## [Directions]
Copy each line below that contains "understand".

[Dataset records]
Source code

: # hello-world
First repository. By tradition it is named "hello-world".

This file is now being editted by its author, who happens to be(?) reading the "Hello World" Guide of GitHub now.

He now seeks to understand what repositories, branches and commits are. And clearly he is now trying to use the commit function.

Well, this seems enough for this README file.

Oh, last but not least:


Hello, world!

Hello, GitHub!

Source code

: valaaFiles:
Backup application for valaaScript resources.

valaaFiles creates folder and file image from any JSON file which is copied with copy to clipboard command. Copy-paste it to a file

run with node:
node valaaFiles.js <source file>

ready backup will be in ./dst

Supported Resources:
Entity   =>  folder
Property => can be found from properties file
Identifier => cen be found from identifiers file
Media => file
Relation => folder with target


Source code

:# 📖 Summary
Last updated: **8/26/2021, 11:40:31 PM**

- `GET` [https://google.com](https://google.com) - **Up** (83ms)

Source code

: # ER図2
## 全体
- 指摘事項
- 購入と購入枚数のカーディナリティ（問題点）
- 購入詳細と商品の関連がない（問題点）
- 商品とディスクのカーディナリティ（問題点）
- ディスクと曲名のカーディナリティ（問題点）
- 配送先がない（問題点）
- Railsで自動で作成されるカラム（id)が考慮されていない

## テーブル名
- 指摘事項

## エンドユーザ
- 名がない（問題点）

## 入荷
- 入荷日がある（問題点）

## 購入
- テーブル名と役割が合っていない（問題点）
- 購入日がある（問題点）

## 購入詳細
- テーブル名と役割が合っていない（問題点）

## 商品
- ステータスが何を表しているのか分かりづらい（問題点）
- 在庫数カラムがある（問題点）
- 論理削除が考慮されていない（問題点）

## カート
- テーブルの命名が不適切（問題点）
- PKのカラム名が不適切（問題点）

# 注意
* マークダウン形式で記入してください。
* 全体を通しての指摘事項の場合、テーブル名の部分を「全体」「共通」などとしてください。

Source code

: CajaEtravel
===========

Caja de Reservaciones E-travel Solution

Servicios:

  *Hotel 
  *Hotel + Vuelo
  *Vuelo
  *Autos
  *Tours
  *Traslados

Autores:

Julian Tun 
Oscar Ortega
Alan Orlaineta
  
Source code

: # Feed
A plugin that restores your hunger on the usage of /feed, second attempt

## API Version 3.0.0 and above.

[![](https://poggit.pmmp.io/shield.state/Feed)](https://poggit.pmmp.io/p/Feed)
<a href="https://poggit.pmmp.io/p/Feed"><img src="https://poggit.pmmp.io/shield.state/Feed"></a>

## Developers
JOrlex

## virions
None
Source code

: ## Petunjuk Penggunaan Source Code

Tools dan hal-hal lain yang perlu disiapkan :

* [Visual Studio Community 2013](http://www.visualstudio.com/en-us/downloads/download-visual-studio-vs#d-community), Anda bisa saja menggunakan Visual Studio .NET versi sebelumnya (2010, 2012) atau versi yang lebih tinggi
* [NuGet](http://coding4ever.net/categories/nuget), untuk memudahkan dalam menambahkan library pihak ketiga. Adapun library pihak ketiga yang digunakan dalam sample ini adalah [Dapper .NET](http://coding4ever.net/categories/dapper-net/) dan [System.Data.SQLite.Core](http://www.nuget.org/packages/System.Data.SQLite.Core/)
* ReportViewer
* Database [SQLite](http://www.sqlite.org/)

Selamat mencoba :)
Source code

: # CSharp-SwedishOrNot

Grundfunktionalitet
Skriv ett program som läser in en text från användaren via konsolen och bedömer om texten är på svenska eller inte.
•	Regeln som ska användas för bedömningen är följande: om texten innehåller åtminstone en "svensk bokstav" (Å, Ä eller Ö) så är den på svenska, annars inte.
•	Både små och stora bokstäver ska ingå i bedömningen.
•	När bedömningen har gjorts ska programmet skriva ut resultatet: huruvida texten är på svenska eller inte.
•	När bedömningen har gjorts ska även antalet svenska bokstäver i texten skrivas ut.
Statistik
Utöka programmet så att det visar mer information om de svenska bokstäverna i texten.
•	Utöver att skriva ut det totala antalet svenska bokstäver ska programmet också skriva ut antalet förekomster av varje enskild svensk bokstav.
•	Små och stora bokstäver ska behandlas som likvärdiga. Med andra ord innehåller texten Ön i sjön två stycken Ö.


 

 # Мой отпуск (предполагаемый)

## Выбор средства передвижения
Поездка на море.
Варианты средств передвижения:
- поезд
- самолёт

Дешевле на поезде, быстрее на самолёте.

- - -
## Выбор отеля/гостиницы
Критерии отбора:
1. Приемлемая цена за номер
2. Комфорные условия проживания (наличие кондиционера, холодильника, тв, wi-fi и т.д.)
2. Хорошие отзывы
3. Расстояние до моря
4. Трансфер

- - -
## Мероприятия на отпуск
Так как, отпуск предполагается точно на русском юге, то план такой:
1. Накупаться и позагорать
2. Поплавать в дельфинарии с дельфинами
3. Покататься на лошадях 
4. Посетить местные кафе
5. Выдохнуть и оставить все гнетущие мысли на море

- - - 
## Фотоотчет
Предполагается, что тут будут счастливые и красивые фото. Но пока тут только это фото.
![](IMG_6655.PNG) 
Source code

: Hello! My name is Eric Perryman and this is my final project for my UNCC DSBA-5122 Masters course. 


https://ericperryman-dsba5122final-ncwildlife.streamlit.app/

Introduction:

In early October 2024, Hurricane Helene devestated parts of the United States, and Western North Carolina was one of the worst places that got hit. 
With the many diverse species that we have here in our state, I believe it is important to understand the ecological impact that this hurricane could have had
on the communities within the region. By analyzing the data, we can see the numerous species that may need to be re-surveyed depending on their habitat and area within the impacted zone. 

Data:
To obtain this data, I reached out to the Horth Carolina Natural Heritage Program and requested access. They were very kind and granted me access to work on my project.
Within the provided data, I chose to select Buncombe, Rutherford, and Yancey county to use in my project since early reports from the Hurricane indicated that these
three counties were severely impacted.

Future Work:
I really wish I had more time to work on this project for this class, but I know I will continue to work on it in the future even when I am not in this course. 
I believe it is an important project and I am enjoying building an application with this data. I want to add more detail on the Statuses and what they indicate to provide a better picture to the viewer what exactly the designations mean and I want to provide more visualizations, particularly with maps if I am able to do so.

## [Exercise output]
He now seeks to understand what repositories, branches and commits are. And clearly he is now trying to use the commit function.
With the many diverse species that we have here in our state, I believe it is important to understand the ecological impact that this hurricane could have had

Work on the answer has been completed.